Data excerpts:
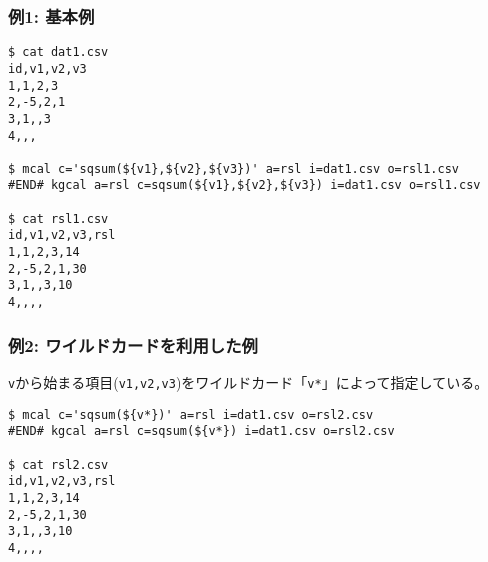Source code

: 
\subsubsection*{例1: 基本例}


\begin{Verbatim}[baselinestretch=0.7,frame=single]
$ cat dat1.csv
id,v1,v2,v3
1,1,2,3
2,-5,2,1
3,1,,3
4,,,

$ mcal c='sqsum(${v1},${v2},${v3})' a=rsl i=dat1.csv o=rsl1.csv
#END# kgcal a=rsl c=sqsum(${v1},${v2},${v3}) i=dat1.csv o=rsl1.csv

$ cat rsl1.csv
id,v1,v2,v3,rsl
1,1,2,3,14
2,-5,2,1,30
3,1,,3,10
4,,,,
\end{Verbatim}

\subsubsection*{例2: ワイルドカードを利用した例}

\verb|v|から始まる項目(\verb|v1,v2,v3|)をワイルドカード「\verb|v*|」によって指定している。

\begin{Verbatim}[baselinestretch=0.7,frame=single]
$ mcal c='sqsum(${v*})' a=rsl i=dat1.csv o=rsl2.csv
#END# kgcal a=rsl c=sqsum(${v*}) i=dat1.csv o=rsl2.csv

$ cat rsl2.csv
id,v1,v2,v3,rsl
1,1,2,3,14
2,-5,2,1,30
3,1,,3,10
4,,,,
\end{Verbatim}
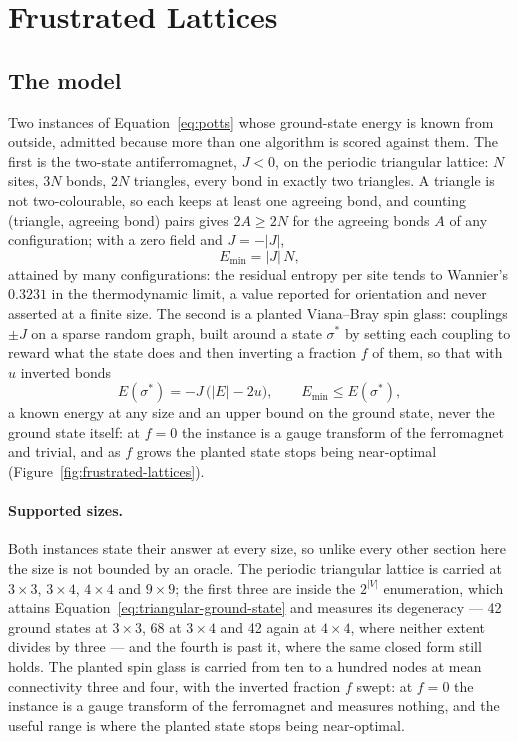 \documentclass[11pt,a4paper]{article}
\begin{document}
\section{Frustrated Lattices}
\label{sec:frustrated}

\subsection{The model}
\label{sec:frustrated:model}
Two instances of Equation~\ref{eq:potts} whose ground-state energy is known
from outside, admitted because more than one algorithm is scored against
them. The first is the two-state antiferromagnet, $J < 0$, on the periodic
triangular lattice: $N$ sites, $3N$ bonds, $2N$ triangles, every bond in
exactly two triangles. A triangle is not two-colourable, so each keeps at
least one agreeing bond, and counting (triangle, agreeing bond) pairs gives
$2 A \ge 2N$ for the agreeing bonds $A$ of any configuration; with a zero
field and $J = -|J|$,
\begin{equation}
  E_{\min} = |J|\, N ,
  \label{eq:triangular-ground-state}
\end{equation}
attained by many configurations: the residual entropy per site tends to
Wannier's $0.3231$ in the thermodynamic limit, a value reported for orientation
and never asserted at a finite size. The second is a planted
Viana--Bray spin glass: couplings $\pm J$ on a sparse random graph, built
around a state $\sigma^{\ast}$ by setting each coupling to reward what the
state does and then inverting a fraction $f$ of them, so that with $u$
inverted bonds
\begin{equation}
  E(\sigma^{\ast}) = -J\,\big(|E| - 2u\big),
  \qquad
  E_{\min} \le E(\sigma^{\ast}),
  \label{eq:planted-energy}
\end{equation}
a known energy at any size and an upper bound on the ground state, never the
ground state itself: at $f = 0$ the instance is a gauge transform of the
ferromagnet and trivial, and as $f$ grows the planted state stops being
near-optimal (Figure~\ref{fig:frustrated-lattices}).

\paragraph{Supported sizes.}
\label{par:frustrated:sizes}
Both instances state their answer at every size, so unlike every other
section here the size is not bounded by an oracle. The periodic triangular
lattice is carried at $3 \times 3$, $3 \times 4$, $4 \times 4$ and
$9 \times 9$; the first three are inside the $2^{|V|}$ enumeration, which
attains Equation~\ref{eq:triangular-ground-state} and measures its
degeneracy --- 42 ground states at $3 \times 3$, 68 at $3 \times 4$ and 42
again at $4 \times 4$, where neither extent divides by three --- and the
fourth is past it, where the same closed form still holds. The planted
spin glass is carried from ten to a hundred nodes at mean connectivity
three and four, with the inverted fraction $f$ swept: at $f = 0$ the instance
is a gauge transform of the ferromagnet and measures nothing, and the useful
range is where the planted state stops being near-optimal.
\end{document}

**What to work on**
The complete set of records should be written out again, pictures excluded.

**Reply to the task**
Source code

: 
\subsubsection*{例1: 基本例}


\begin{Verbatim}[baselinestretch=0.7,frame=single]
$ cat dat1.csv
id,v1,v2,v3
1,1,2,3
2,-5,2,1
3,1,,3
4,,,

$ mcal c='sqsum(${v1},${v2},${v3})' a=rsl i=dat1.csv o=rsl1.csv
#END# kgcal a=rsl c=sqsum(${v1},${v2},${v3}) i=dat1.csv o=rsl1.csv

$ cat rsl1.csv
id,v1,v2,v3,rsl
1,1,2,3,14
2,-5,2,1,30
3,1,,3,10
4,,,,
\end{Verbatim}

\subsubsection*{例2: ワイルドカードを利用した例}

\verb|v|から始まる項目(\verb|v1,v2,v3|)をワイルドカード「\verb|v*|」によって指定している。

\begin{Verbatim}[baselinestretch=0.7,frame=single]
$ mcal c='sqsum(${v*})' a=rsl i=dat1.csv o=rsl2.csv
#END# kgcal a=rsl c=sqsum(${v*}) i=dat1.csv o=rsl2.csv

$ cat rsl2.csv
id,v1,v2,v3,rsl
1,1,2,3,14
2,-5,2,1,30
3,1,,3,10
4,,,,
\end{Verbatim}
 \documentclass[11pt,a4paper]{article}
\begin{document}
\section{Frustrated Lattices}
\label{sec:frustrated}

\subsection{The model}
\label{sec:frustrated:model}
Two instances of Equation~\ref{eq:potts} whose ground-state energy is known
from outside, admitted because more than one algorithm is scored against
them. The first is the two-state antiferromagnet, $J < 0$, on the periodic
triangular lattice: $N$ sites, $3N$ bonds, $2N$ triangles, every bond in
exactly two triangles. A triangle is not two-colourable, so each keeps at
least one agreeing bond, and counting (triangle, agreeing bond) pairs gives
$2 A \ge 2N$ for the agreeing bonds $A$ of any configuration; with a zero
field and $J = -|J|$,
\begin{equation}
  E_{\min} = |J|\, N ,
  \label{eq:triangular-ground-state}
\end{equation}
attained by many configurations: the residual entropy per site tends to
Wannier's $0.3231$ in the thermodynamic limit, a value reported for orientation
and never asserted at a finite size. The second is a planted
Viana--Bray spin glass: couplings $\pm J$ on a sparse random graph, built
around a state $\sigma^{\ast}$ by setting each coupling to reward what the
state does and then inverting a fraction $f$ of them, so that with $u$
inverted bonds
\begin{equation}
  E(\sigma^{\ast}) = -J\,\big(|E| - 2u\big),
  \qquad
  E_{\min} \le E(\sigma^{\ast}),
  \label{eq:planted-energy}
\end{equation}
a known energy at any size and an upper bound on the ground state, never the
ground state itself: at $f = 0$ the instance is a gauge transform of the
ferromagnet and trivial, and as $f$ grows the planted state stops being
near-optimal (Figure~\ref{fig:frustrated-lattices}).

\paragraph{Supported sizes.}
\label{par:frustrated:sizes}
Both instances state their answer at every size, so unlike every other
section here the size is not bounded by an oracle. The periodic triangular
lattice is carried at $3 \times 3$, $3 \times 4$, $4 \times 4$ and
$9 \times 9$; the first three are inside the $2^{|V|}$ enumeration, which
attains Equation~\ref{eq:triangular-ground-state} and measures its
degeneracy --- 42 ground states at $3 \times 3$, 68 at $3 \times 4$ and 42
again at $4 \times 4$, where neither extent divides by three --- and the
fourth is past it, where the same closed form still holds. The planted
spin glass is carried from ten to a hundred nodes at mean connectivity
three and four, with the inverted fraction $f$ swept: at $f = 0$ the instance
is a gauge transform of the ferromagnet and measures nothing, and the useful
range is where the planted state stops being near-optimal.
\end{document}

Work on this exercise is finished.